PMRGCAuk and Fight for Sight are jointly funding two small-scale projects on the theme of sight loss in GCA.  These will take place in 2014.

BOSU study of incidence of sight loss

Previously there was no systematic capture of data regarding the number of incidents of sight loss in the UK caused by late diagnosis of GCA. The research team, led by Prof. Bhaskar Dasgupta, will collaborate with the British Ophthalmic Surveillance Unit (BOSU) to collect monthly reports of all such cases, so that in future we will be able to tackle the problem on the basis of actual national figures rather than estimates extrapolated from small local studies.

Study into what is happening in the eye

Sight loss in GCA is caused by ‘optic neuropathy’, described as a stroke involving the optic nerve. Dr Eion O’Sullivan and his team will carry out a study to identify changes in and around the optic nerve during the ‘acute’ stage of GCA.

Treatment for GCA

A paper has recently been published regarding the screening of patients with GCA for aortic structural damage (García-Martínez and colleagues). This paper from Spain describes how around a third of people with GCA will develop damage to their aorta over 10 years, but that this still does not warrant screening for this damage in the majority of people. This is because the surgery needed to correct damage to the aorta is very risky and many people with GCA are older and have multiple health conditions. The authors suggest that after further research into the outcomes of surgery and gathering more information on steroid doses, it might be sensible to screen people with GCA who are in good general health and would be fit enough for surgery if it were needed.

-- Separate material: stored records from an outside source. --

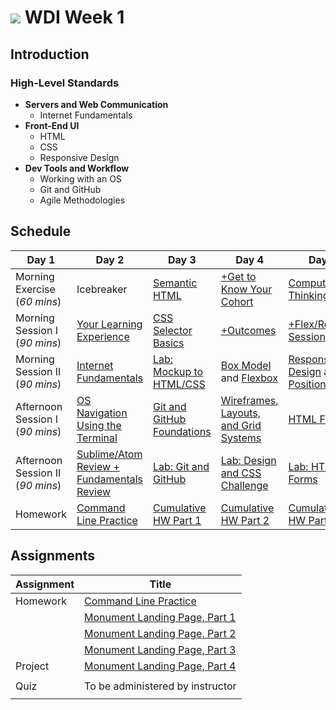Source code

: # ![](https://ga-dash.s3.amazonaws.com/production/assets/logo-9f88ae6c9c3871690e33280fcf557f33.png) WDI Week 1

## Introduction

### High-Level Standards
- **Servers and Web Communication**
  - Internet Fundamentals  
- **Front-End UI**
    - HTML
    - CSS
    - Responsive Design
- **Dev Tools and Workflow**
  - Working with an OS
  - Git and GitHub
  - Agile Methodologies

## Schedule

Day 1       | Day 2   |Day 3      | Day 4   | Day 5  
 -------------------- |--------------------------------   | ------------------------------------      | ------------------------------------     | ---------------------------------------        
Morning Exercise (_60 mins_)      | Icebreaker              | [Semantic HTML][1-2A]    | [+Get to Know Your Cohort][1-3A]       | [Computational Thinking][1-4A]    |  [Homework Review][1-5A]          
Morning Session I  (_90 mins_)  |[Your Learning Experience][1-1B]  | [CSS Selector Basics][1-2B]                          | [+Outcomes][1-3B]       | [+Flex/Review Session][1-4B]                   | [Fonts and Ems][1-5B]
Morning Session II  (_90 mins_)  |[Internet Fundamentals][1-1C]           | [Lab: Mockup to HTML/CSS][1-2C]                           | [Box Model][1-3C] and [Flexbox][1-3C2]           | [Responsive Design][1-4C] and [Positioning][1-4C2]| [CSS Transitions and Animations][1-5C]
Afternoon Session I  (_90 mins_)    |[OS Navigation Using the Terminal][1-1D]               | [Git and GitHub Foundations][1-2D]| [Wireframes, Layouts, and Grid Systems][1-3D]      | [HTML Forms][1-4D]                              | [+Flex/ Review Session][1-5D]
Afternoon Session II  (_90 mins_) |[Sublime/Atom Review + Fundamentals Review][1-1E]                    | [Lab: Git and GitHub][1-2E] | [Lab: Design and CSS Challenge][1-3E] | [Lab: HTML Forms][1-4E]   | [Lab: Week 1 Project][1-5E]   
Homework   |[Command Line Practice][1-1F]                    | [Cumulative HW Part 1 ][1-2F] | [Cumulative HW Part 2][1-3F] | [Cumulative HW Part 3][1-4F]   | [Week 1 Project][1-5F]             

[1-1A]: 01-icebreaker "+Welcome to WDI / Icebreaker"  
[1-1B]: 01-welcome-to-wdi                  "Your Learning Experience"
[1-1C]: 01-internet-fundamentals         "Internet Fundamentals"
[1-1D]: 01-OS-navigation-terminal                                 "OS Navigation Using the Terminal"
[1-1E]: 01-text-editors "Sublime/Atom Review"
[1-1F]: homework/01-command-line-practice "HW: Command Line Practice"

[1-2A]: 02-semantic-html                     "Morning Exercise:Semantic HTML"
[1-2B]: 02-css-selector-basics               "CSS Selector Basics"
[1-2C]: 02-mockup-html-css-lab                   "Lab: Mockup to HTML/CSS"
[1-2D]: 02-git-github-foundations "Git and GitHub Foundations"
[1-2E]: 02-git-github-lab "Lab: Git and GitHub"
[1-2F]: homework/02-project-pt-1 "HW: Cumulative HW Part 1"

[1-3A]: 03-get-to-know-your-cohort          "+Get To Know Your Cohort"
[1-3B]: #               "+Outcomes"
[1-3C]: 03-box-model        "Box Model and Flexbox"
[1-3C2]: 03-flexbox "Flex Box"
[1-3D]: 03-wireframes-layouts-grid-systems                   "Wireframes, Layouts, and Grid Systems"
[1-3E]: 03-design-css-challenge-lab "Lab: Design and CSS Challenge"
[1-3F]: homework/03-project-pt-2 "HW: Cumulative HW Part 2"


[1-4A]: 04-computational-thinking-exercise                   "Morning Exercise: Computational Thinking"
[1-4B]: #                         "+Flex Session"
[1-4C]: 04-responsive-design "Responsive Design"
[1-4C2]: 04-positioning "Positioning"
[1-4D]:04-forms-html                "HTML Forms"
[1-4E]: 04-forms-lab "Lab: HTML Forms"
[1-4F]: homework/04-project-pt-3 "HW: Cumulative HW Part 3"

[1-5A]: #                      "Homework Review"
[1-5B]: 05-fonts-ems                     "Fonts and Ems"
[1-5C]: 05-css-animation                    "CSS Transitions and Animations"
[1-5D]: # "+Review"
[1-5E]: week-one-project "Lab: Week 1 Project"
[1-5F]: week-one-project "HW: Complete Week 1 Project"




## Assignments

| Assignment |        Title     |
|----------|----------------------------------|
| Homework | [Command Line Practice][day-1]           |
|          | [Monument Landing Page, Part 1][day-2]     |
|          | [Monument Landing Page, Part 2][day-3]     |
|          | [Monument Landing Page, Part 3][day-4]     |
| Project  | [Monument Landing Page, Part 4][day-5]     |
|          |                                  |
| Quiz     | To be administered by instructor |
|          |                                  |  

[day-1]: homework/01-command-line-practice
[day-2]: homework/02-project-pt-1
[day-3]: homework/03-project-pt-2
[day-4]: homework/04-project-pt-3
[day-5]: week-one-project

In terms of withdrawing steroids in GCA, a French group of researchers has suggested that long-term steroid use might result in adrenal insufficiency, with symptoms including weakness, fatigue, depression and muscle and joint pain (Jamilloux and colleagues). They found this was particularly likely when someone had received a high dose of steroids or taken them for a long time. The authors suggested that patients might be offered a test called an ACTH stimulation test before steroids are withdrawn to see if this adrenal insufficiency is likely to occur. However, this is only one study, and it seems unlikely that this will be in common use in the near future.


Nagel MA, Bennett JL, Khmeleva N, Choe A, Rempel A, Boyer PJ, Gilden D.Multifocal VZV vasculopathy with temporal artery infection mimics giant cell arteritis. Neurology. 2013;80(22):2017-21.

García-Martínez A, Arguis P, Prieto-González S, Espígol-Frigolé G, Alba MA, Butjosa M, Tavera-Bahillo I, Hernández-Rodríguez J, Cid MC. Prospective long term follow-up of a cohort of patients with giant cell arteritis screened for aortic structural damage (aneurysm or dilatation). Ann Rheum Dis. 2013 Jul 19. doi: 10.1136/annrheumdis-2013-203322. [Epub ahead of print]

Jamilloux Y, Liozon E, Pugnet G, Nadalon S, Heang Ly K, Dumonteil S, Gondran G, Fauchais AL, Vidal E. Recovery of adrenal function after long-term glucocorticoid therapy for giant cell arteritis: a cohort study. PLoS One. 2013;8(7):e68713.